With Zot's great power also came great responsibility—there were still rules on public access, even though the FCC didn’t really do much about "indecency and profanity" on cable. Thanks to "mature" games like Mortal Kombat, video games in the '90s were a hotly discussed topic. "Even though I was still a little kid, I was still a producer," Styles says. "And I could be held accountable for anything that I put out there." He describes another local producer, Lou Perfidio, a shock jock who called himself the "Great Satan." Perfidio allowed masturbation and live-pierced women's body parts on air, and committed the ultimate sin of drinking alcohol on his program. The show was quickly booted off the air.

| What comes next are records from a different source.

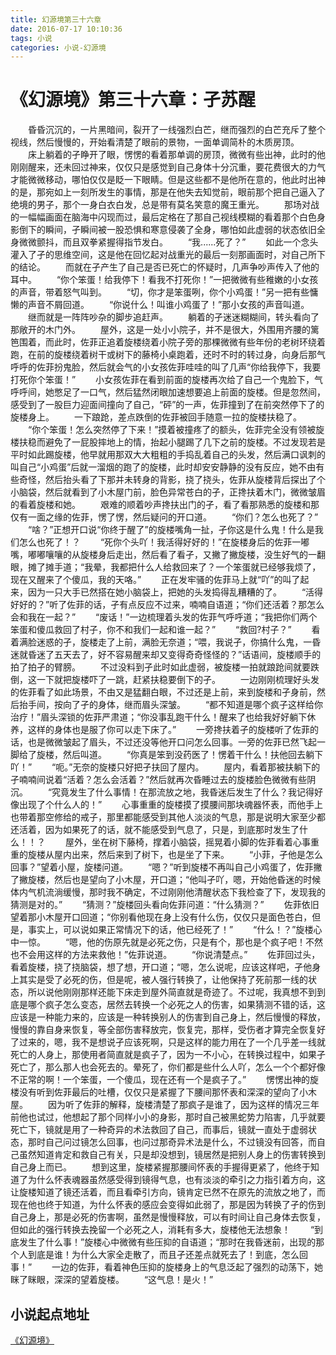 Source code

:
 ```yaml
---
title: 幻源境第三十六章
date: 2016-07-17 10:10:36
tags: 小说
categories: 小说-幻源境
---
```

《幻源境》第三十六章：孑苏醒
===
<!-- more -->
　　昏昏沉沉的，一片黑暗间，裂开了一线强烈白芒，继而强烈的白芒充斥了整个视线，然后慢慢的，开始看清楚了眼前的景物，一面单调简朴的木质房顶。
　　床上躺着的孑睁开了眼，愣愣的看着那单调的房顶，微微有些出神，此时的他刚刚醒来，还未回过神来，仅仅只是感觉到自己身体十分沉重，要花费很大的力气才能微微移动，哪怕仅仅是眨一下眼睛。但是这些都不是他所在意的，他此时出神的是，那宛如上一刻所发生的事情，那是在他失去知觉前，眼前那个把自己逼入了绝境的男子，那个一身白衣白发，总是带有莫名笑意的魔王重光。
　　那场对战的一幅幅画面在脑海中闪现而过，最后定格在了那自己视线模糊的看着那个白色身影倒下的瞬间，孑瞬间被一股恐惧和寒意侵袭了全身，哪怕如此虚弱的状态依旧全身微微颤抖，而且双拳紧握得指节发白。
　　“我......死了？”
　　如此一个念头灌入了孑的思维空间，这是他在回忆起对战重光的最后一刻那画面时，对自己所下的结论。
　　而就在孑产生了自己是否已死亡的怀疑时，几声争吵声传入了他的耳中。
　　“你个笨蛋！给我停下！看我不打死你！”一把微微有些稚嫩的小女孩的声音，带着怒气叫到。
　　“切，你才是笨蛋咧，你个小鸡蛋！”另一把有些慵懒的声音不屑回道。
　　“你说什么！叫谁小鸡蛋了！”那小女孩的声音叫道。
　　继而就是一阵阵吵杂的脚步追赶声。
　　躺着的孑迷迷糊糊间，转头看向了那敞开的木门外。
　　屋外，这是一处小小院子，并不是很大，外围用齐腰的篱笆围着，而此时，佐菲正追着旋楼绕着小院子旁的那棵微微有些年份的老树环绕着跑，在前的旋楼绕着树干或树下的藤椅小桌跑着，还时不时的转过身，向身后那气呼呼的佐菲扮鬼脸，然后就会气的小女孩佐菲哇哇的叫了几声“你给我停下，我要打死你个笨蛋！”
　　小女孩佐菲在看到前面的旋楼再次给了自己一个鬼脸下，气呼呼间，她憋足了一口气，然后猛然闭眼加速想要追上前面的旋楼。但是忽然间，感受到了一股巨力迎面间撞向了自己，“砰”的一声，佐菲撞到了在前突然停下了的旋楼身上。
　　一下踉跄，差点跌倒的佐菲被回手随意一拉的旋楼扶稳了。
　　“你个笨蛋！怎么突然停了下来！”摸着被撞疼了的额头，佐菲完全没有领被旋楼扶稳而避免了一屁股摔地上的情，抬起小腿踢了几下之前的旋楼。不过发现若是平时如此踢旋楼，他早就用那双大大粗粗的手捣乱着自己的头发，然后满口讽刺的叫自己“小鸡蛋”后就一溜烟的跑了的旋楼，此时却安安静静的没有反应，她不由有些奇怪，然后抬头看了下那并未转身的背影，挠了挠头，佐菲从旋楼背后探出了个小脑袋，然后就看到了小木屋门前，脸色异常苍白的孑，正搀扶着木门，微微皱眉的看着旋楼和她。
　　艰难的顺着吵声搀扶出门的孑，看了看那熟悉的旋楼和那仅有一面之缘的佐菲，愣了愣，然后疑问的开口道。
　　“你们？怎么也死了？”
　　“啥？”正想开口说“你终于醒了”的旋楼嘴角一扯，孑你这是什么鬼！什么是我们怎么也死了！？
　　“死你个头吖！我活得好好的！”在旋楼身后的佐菲一嘟嘴，嘟嘟嚷嚷的从旋楼身后走出，然后看了看孑，又撇了撇旋楼，没生好气的一翻眼，摊了摊手道；“我晕，我都把什么人给救回来了？一个笨蛋就已经够我烦了，现在又醒来了个傻瓜，我的天咯。”
　　正在发牢骚的佐菲马上就“吖”的叫了起来，因为一只大手已然搭在她小脑袋上，把她的头发捣得乱糟糟的了。
　　“活得好好的？”听了佐菲的话，孑有点反应不过来，喃喃自语道；“你们还活着？那怎么会和我在一起？”
　　“废话！”一边梳理着头发的佐菲气呼呼道；“我把你们两个笨蛋和傻瓜救回了村子，你不和我们一起和谁一起？”
　　“救回?村子？”
　　看着满脸迷惑的孑，旋楼走了上前，满脸无奈道；“喂，我说孑，你搞什么鬼，一昏迷就昏迷了五天去了，好不容易醒来却又变得奇奇怪怪的？”话语间，旋楼顺手的拍了拍孑的臂膀。
　　不过没料到孑此时如此虚弱，被旋楼一拍就踉跄间就要跌倒，这一下就把旋楼吓了一跳，赶紧扶稳要倒下的孑。
　　一边刚刚梳理好头发的佐菲看了如此场景，不由又是猛翻白眼，不过还是上前，来到旋楼和孑身前，然后抬手间，按向了孑的身体，继而眉头深皱。
　　“都不知道是哪个疯子这样给你治疗！”眉头深锁的佐菲严肃道；“你没事乱跑干什么！醒来了也给我好好躺下休养，这样的身体也是服了你可以走下床了。”
　　一旁搀扶着孑的旋楼听了佐菲的话，也是微微皱起了眉头，不过还没等他开口问怎么回事。一旁的佐菲已然飞起一脚给了旋楼，然后叫道。
　　“你真是笨到没药医了！愣着干什么！扶他回去躺下吖！”
　　“呃。”无奈的旋楼只好把孑扶回了屋内。
　　屋内，看着那被扶躺下的孑喃喃间说着“活着？怎么会活着？”然后就再次昏睡过去的旋楼脸色微微有些阴沉。
　　“究竟发生了什么事情！在那流放之地，我昏迷后发生了什么？我记得好像出现了个什么人的！”
　　心事重重的旋楼摸了摸腰间那块魂器怀表，而他手上也带着那空修给的戒子，那里都能感受到其他人淡淡的气息，那是说明大家至少都还活着，因为如果死了的话，就不能感受到气息了，只是，到底那时发生了什么！！？
　　屋外，坐在树下藤椅，撑着小脑袋，摇晃着小脚的佐菲看着心事重重的旋楼从屋内出来，然后来到了树下，也是坐了下来。
　　“小菲，孑他是怎么回事？”望着小屋，旋楼问道。
　　“嗯？”听到旋楼不再叫自己小鸡蛋了，佐菲撇了撇旋楼，然后也是望向了小木屋，开口道；“他叫孑吖，嗯，开始他昏迷的时候体内气机流淌缓慢，那时我不确定，不过刚刚他清醒状态下我检查了下，发现我的猜测是对的。”
　　“猜测？”旋楼回头看向佐菲问道：“什么猜测？”
　　佐菲依旧望着那小木屋开口回道；“你别看他现在身上没有什么伤，仅仅只是面色苍白，但是，事实上，可以说如果正常情况下的话，他已经死了！”
　　“什么！？”旋楼心中一惊。
　　“嗯，他的伤原先就是必死之伤，只是有个，那也是个疯子吧！不然也不会用这样的方法来救他！”佐菲说道。
　　“你说清楚点。”
　　佐菲回过头，看着旋楼，挠了挠脑袋，想了想，开口道；“嗯，怎么说呢，应该这样吧，孑他身上其实是受了必死的伤，但是呢，被人强行转换了，让他保持了死前那一线的状态，所以说他刚刚那样还能下床走到屋外简直就是奇迹了。不过呢，我真想不到到底是哪个疯子怎么变态，居然去转换一个必死之人的伤害，如果猜测不错的话，这应该是一种能力来的，应该是一种转换别人的伤害到自己身上，然后慢慢的释放，慢慢的靠自身来恢复，等全部伤害释放完，恢复完，那样，受伤者才算完全恢复好了过来的，嗯，我不是想说孑应该死啊，只是这样的能力用在了一个几乎差一线就死亡的人身上，那使用者简直就是疯子了，因为一不小心，在转换过程中，如果孑死亡了，那么那人也会死去的。晕死了，你们都是些什么人吖，怎么一个个都好像不正常的啊！一个笨蛋，一个傻瓜，现在还有一个是疯子了。”
　　愣愣出神的旋楼没有听到佐菲最后的吐槽，仅仅只是紧握了下腰间那怀表和深深的望向了小木屋。
　　因为听了佐菲的解释，旋楼清楚了那疯子是谁了，因为这样的情况三年前他也试过，他想起了那个同样小小的身影，那时自己被黑蛇势力陷害，几乎就要死亡下，镜就是用了一种奇异的术法救回了自己，而事后，镜就一直处于虚弱状态，那时自己问过镜怎么回事，也问过那奇异术法是什么，不过镜没有回答，而自己虽然知道肯定和救自己有关，只是却没想到，镜居然是把别人身上的伤害转换到自己身上而已。
　　想到这里，旋楼紧握那腰间怀表的手握得更紧了，他终于知道了为什么怀表魂器虽然感受得到镜得气息，也有淡淡的牵引之力指引着方向，这让旋楼知道了镜还活着，而且看牵引方向，镜肯定已然不在原先的流放之地了，而现在他也终于知道，为什么怀表的感应会变得如此弱了，那是因为转换了孑的伤到自己身上，那是必死的伤害啊，虽然是慢慢释放，可以有时间让自己身体去恢复，但如此的强行转换去挽留一个必死之人，消耗有多大，旋楼他无法想象！
　　“到底发生了什么事！”旋楼心中微微有些压抑的自语道；“那时在我昏迷前，出现的那个人到底是谁！为什么大家全走散了，而且孑还差点就死去了！到底，怎么回事！”
　　一边的佐菲，看着神色压抑的旋楼身上的气息泛起了强烈的动荡下，她眯了眯眼，深深的望着旋楼。
　　“这气息！是火！”

小说起点地址
---
[《幻源境》](http://www.qidian.com/Book/3538055.aspx)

"I never got in trouble, I guess," he says. "Nobody accused me of corrupting their kids with my devil video game footage. So I always wondered if that was good. I kind of feared it in the back of my mind, but I tried not to live with fear because that's a real buzzkill."

In 1997 Video Games and More came to an end—Styles had to focus on school where he was studying computer programming, and he'd become more involved in the music scene. His weapon of choice was bass guitar, and today, he's a music producer. "It wasn't any big deal to me. I didn't need a ceremony," he says. He still meets up with his old director, Mark, to play pinball games, but doesn’t follow much streaming culture—he’s busy creating music and videos and art.

"As much as I would like to, I consume more radio, like over-the-air local radio," he says. "I have the program reminders [for Twitch]… but I have to catch whatever might be on at the time."

"When they're not praying for world peace, what do they do? They play videogames," says a young Zot the Avenger over this picture of Tibetan monks. (Image credit: J.J. Styles)

Even now—perhaps especially now—Styles believes in the power of technology to change the world. "It is about the sharing, and in a lot of ways, streaming is a total, complete replacement for television and radio," he says. "It's not on demand, you got to catch it while it's happening." It's clear that as Zot, he took his responsibility very seriously, and poured an immense amount of energy into his passion for games through his work. Today, Styles sincerely believes in using technology to improve communication and bring about world peace through sportsmanship.

"You’ve got a winner and you’ve got a loser, and yes, it does suck to be a loser," he says—a mindset which goes against the grain of today’s aspirational streaming culture. "But if anybody checks out my music, they’ll realize that I’m just one of those people that was born to lose. It’s a phrase, and it’s fine. There’s nothing wrong with being a born loser." 

It’s clear that Video Games and More was more than just a show -- it’s the ancestor of the modern game stream. "That was the thing that united us and brought us together, was the tech and the availability," Styles says of his time at Access Tucson. "Nobody there was rich. We were all coming [together] and taking advantage of very expensive equipment that we would normally never would have had access to, in order to share our messages. And that is just so cyberpunk." 

Listening to him reflect on his place in streaming history is almost alien in our current media landscape, but it's also startlingly earnest. "I was so aware of what I was putting out there," he says. "And the more power you give a kid, you know, the mores responsible they're going to be. And streaming is power."